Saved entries
┌────────

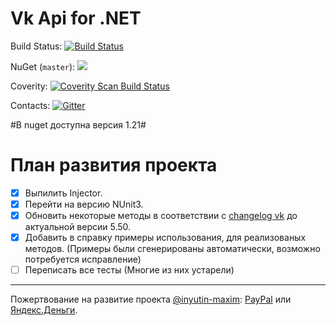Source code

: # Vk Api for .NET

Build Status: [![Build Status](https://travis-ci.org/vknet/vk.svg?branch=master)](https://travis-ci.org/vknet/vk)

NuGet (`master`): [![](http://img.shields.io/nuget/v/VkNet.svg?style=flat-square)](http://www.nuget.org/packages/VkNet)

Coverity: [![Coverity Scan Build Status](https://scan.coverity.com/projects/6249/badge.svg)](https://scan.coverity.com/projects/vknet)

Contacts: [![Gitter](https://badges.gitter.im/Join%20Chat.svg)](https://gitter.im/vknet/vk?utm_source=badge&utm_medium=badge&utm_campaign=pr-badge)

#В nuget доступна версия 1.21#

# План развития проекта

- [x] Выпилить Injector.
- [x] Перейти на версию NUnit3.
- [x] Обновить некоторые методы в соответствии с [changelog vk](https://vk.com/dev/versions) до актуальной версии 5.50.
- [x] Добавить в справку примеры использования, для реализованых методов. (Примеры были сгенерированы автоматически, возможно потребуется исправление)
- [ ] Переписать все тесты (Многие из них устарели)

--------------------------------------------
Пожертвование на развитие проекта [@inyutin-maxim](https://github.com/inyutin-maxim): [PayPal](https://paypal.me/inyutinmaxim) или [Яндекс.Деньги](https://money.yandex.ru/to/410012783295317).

└────────
┌────────

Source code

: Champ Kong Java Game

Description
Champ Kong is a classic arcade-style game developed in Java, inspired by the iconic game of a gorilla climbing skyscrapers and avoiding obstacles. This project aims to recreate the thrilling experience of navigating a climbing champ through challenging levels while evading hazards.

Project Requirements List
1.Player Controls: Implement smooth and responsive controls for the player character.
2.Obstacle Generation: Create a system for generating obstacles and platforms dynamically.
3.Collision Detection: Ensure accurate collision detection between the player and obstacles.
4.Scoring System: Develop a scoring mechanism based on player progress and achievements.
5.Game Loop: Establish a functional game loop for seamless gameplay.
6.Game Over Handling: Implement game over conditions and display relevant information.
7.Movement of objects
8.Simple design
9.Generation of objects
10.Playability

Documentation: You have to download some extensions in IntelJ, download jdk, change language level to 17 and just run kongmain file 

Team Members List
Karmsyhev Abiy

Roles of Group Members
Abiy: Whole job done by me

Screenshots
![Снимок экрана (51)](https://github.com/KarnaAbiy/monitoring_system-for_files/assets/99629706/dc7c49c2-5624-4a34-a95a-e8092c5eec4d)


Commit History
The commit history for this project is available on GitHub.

└────────
┌────────

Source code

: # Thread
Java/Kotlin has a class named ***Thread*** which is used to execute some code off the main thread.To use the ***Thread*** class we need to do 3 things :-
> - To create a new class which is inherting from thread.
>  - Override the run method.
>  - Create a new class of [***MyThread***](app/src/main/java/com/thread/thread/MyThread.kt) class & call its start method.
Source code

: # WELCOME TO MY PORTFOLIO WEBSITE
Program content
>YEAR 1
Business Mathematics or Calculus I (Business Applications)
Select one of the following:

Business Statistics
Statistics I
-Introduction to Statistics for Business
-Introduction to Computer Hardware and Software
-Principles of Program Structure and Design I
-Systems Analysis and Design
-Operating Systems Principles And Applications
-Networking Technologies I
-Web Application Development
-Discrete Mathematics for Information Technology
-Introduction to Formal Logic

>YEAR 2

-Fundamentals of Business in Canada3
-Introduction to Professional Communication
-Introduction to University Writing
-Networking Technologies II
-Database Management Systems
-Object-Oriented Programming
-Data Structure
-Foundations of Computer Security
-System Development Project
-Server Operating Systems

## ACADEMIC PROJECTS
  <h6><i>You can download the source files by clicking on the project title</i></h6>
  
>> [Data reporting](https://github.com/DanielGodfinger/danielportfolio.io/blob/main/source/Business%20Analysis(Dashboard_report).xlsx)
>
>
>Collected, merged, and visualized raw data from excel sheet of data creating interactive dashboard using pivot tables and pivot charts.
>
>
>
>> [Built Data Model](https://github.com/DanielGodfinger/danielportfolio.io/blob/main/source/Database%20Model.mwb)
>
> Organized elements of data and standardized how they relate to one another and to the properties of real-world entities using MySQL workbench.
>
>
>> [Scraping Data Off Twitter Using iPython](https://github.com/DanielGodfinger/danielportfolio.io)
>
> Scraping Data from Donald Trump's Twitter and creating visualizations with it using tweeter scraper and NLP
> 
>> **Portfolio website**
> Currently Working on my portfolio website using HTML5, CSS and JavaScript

└────────

**Exercise**
Select the lines from the entries that include the word "method".

**Solution**
>  - Override the run method.
>  - Create a new class of [***MyThread***](app/src/main/java/com/thread/thread/MyThread.kt) class & call its start method.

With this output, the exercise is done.